Listed records below:
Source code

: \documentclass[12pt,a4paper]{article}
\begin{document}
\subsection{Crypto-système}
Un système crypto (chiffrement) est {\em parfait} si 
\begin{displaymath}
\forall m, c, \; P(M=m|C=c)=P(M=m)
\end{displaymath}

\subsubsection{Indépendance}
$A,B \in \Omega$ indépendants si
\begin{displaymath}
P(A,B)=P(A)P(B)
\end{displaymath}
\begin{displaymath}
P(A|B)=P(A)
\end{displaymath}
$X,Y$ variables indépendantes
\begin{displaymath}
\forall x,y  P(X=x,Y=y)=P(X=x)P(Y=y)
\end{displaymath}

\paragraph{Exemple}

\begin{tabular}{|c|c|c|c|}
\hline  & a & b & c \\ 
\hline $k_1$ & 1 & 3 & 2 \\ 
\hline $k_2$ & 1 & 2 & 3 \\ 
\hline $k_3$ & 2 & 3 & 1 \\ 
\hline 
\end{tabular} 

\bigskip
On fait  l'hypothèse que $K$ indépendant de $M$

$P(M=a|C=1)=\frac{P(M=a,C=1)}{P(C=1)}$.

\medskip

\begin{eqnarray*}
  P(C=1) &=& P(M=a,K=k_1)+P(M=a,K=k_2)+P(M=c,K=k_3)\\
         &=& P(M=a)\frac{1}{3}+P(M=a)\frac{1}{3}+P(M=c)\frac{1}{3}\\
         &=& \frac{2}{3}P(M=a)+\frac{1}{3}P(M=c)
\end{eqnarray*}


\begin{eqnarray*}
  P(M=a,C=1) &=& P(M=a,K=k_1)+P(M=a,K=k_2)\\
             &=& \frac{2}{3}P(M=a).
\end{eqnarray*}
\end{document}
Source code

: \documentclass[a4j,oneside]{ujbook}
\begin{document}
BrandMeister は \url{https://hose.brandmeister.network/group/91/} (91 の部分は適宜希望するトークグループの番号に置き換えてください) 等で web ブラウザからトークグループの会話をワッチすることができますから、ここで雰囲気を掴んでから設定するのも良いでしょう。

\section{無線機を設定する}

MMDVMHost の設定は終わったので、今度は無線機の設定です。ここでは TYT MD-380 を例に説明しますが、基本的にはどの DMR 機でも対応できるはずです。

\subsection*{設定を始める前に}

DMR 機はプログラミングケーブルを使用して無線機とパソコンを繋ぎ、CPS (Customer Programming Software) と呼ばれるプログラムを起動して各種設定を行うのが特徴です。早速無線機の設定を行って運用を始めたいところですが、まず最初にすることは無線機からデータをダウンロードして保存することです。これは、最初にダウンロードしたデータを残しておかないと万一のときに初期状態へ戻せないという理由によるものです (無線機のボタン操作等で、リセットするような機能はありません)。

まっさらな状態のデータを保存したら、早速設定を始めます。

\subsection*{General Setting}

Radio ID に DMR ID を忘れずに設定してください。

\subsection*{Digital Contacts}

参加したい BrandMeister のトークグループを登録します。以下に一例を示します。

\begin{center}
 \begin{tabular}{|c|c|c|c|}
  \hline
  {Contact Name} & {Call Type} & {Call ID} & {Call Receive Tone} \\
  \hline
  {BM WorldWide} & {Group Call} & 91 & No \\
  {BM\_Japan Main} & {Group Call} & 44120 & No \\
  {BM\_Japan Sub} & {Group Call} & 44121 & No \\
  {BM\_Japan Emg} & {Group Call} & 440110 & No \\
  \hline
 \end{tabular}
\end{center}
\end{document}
End of Listed records.
**What this task involves**
Nothing should be left out. Reproduce all the entries precisely.

**Answer space**
Source code

: \documentclass[12pt,a4paper]{article}
\begin{document}
\subsection{Crypto-système}
Un système crypto (chiffrement) est {\em parfait} si 
\begin{displaymath}
\forall m, c, \; P(M=m|C=c)=P(M=m)
\end{displaymath}

\subsubsection{Indépendance}
$A,B \in \Omega$ indépendants si
\begin{displaymath}
P(A,B)=P(A)P(B)
\end{displaymath}
\begin{displaymath}
P(A|B)=P(A)
\end{displaymath}
$X,Y$ variables indépendantes
\begin{displaymath}
\forall x,y  P(X=x,Y=y)=P(X=x)P(Y=y)
\end{displaymath}

\paragraph{Exemple}

\begin{tabular}{|c|c|c|c|}
\hline  & a & b & c \\ 
\hline $k_1$ & 1 & 3 & 2 \\ 
\hline $k_2$ & 1 & 2 & 3 \\ 
\hline $k_3$ & 2 & 3 & 1 \\ 
\hline 
\end{tabular} 

\bigskip
On fait  l'hypothèse que $K$ indépendant de $M$

$P(M=a|C=1)=\frac{P(M=a,C=1)}{P(C=1)}$.

\medskip

\begin{eqnarray*}
  P(C=1) &=& P(M=a,K=k_1)+P(M=a,K=k_2)+P(M=c,K=k_3)\\
         &=& P(M=a)\frac{1}{3}+P(M=a)\frac{1}{3}+P(M=c)\frac{1}{3}\\
         &=& \frac{2}{3}P(M=a)+\frac{1}{3}P(M=c)
\end{eqnarray*}


\begin{eqnarray*}
  P(M=a,C=1) &=& P(M=a,K=k_1)+P(M=a,K=k_2)\\
             &=& \frac{2}{3}P(M=a).
\end{eqnarray*}
\end{document}
Source code

: \documentclass[a4j,oneside]{ujbook}
\begin{document}
BrandMeister は \url{https://hose.brandmeister.network/group/91/} (91 の部分は適宜希望するトークグループの番号に置き換えてください) 等で web ブラウザからトークグループの会話をワッチすることができますから、ここで雰囲気を掴んでから設定するのも良いでしょう。

\section{無線機を設定する}

MMDVMHost の設定は終わったので、今度は無線機の設定です。ここでは TYT MD-380 を例に説明しますが、基本的にはどの DMR 機でも対応できるはずです。

\subsection*{設定を始める前に}

DMR 機はプログラミングケーブルを使用して無線機とパソコンを繋ぎ、CPS (Customer Programming Software) と呼ばれるプログラムを起動して各種設定を行うのが特徴です。早速無線機の設定を行って運用を始めたいところですが、まず最初にすることは無線機からデータをダウンロードして保存することです。これは、最初にダウンロードしたデータを残しておかないと万一のときに初期状態へ戻せないという理由によるものです (無線機のボタン操作等で、リセットするような機能はありません)。

まっさらな状態のデータを保存したら、早速設定を始めます。

\subsection*{General Setting}

Radio ID に DMR ID を忘れずに設定してください。

\subsection*{Digital Contacts}

参加したい BrandMeister のトークグループを登録します。以下に一例を示します。

\begin{center}
 \begin{tabular}{|c|c|c|c|}
  \hline
  {Contact Name} & {Call Type} & {Call ID} & {Call Receive Tone} \\
  \hline
  {BM WorldWide} & {Group Call} & 91 & No \\
  {BM\_Japan Main} & {Group Call} & 44120 & No \\
  {BM\_Japan Sub} & {Group Call} & 44121 & No \\
  {BM\_Japan Emg} & {Group Call} & 440110 & No \\
  \hline
 \end{tabular}
\end{center}
\end{document}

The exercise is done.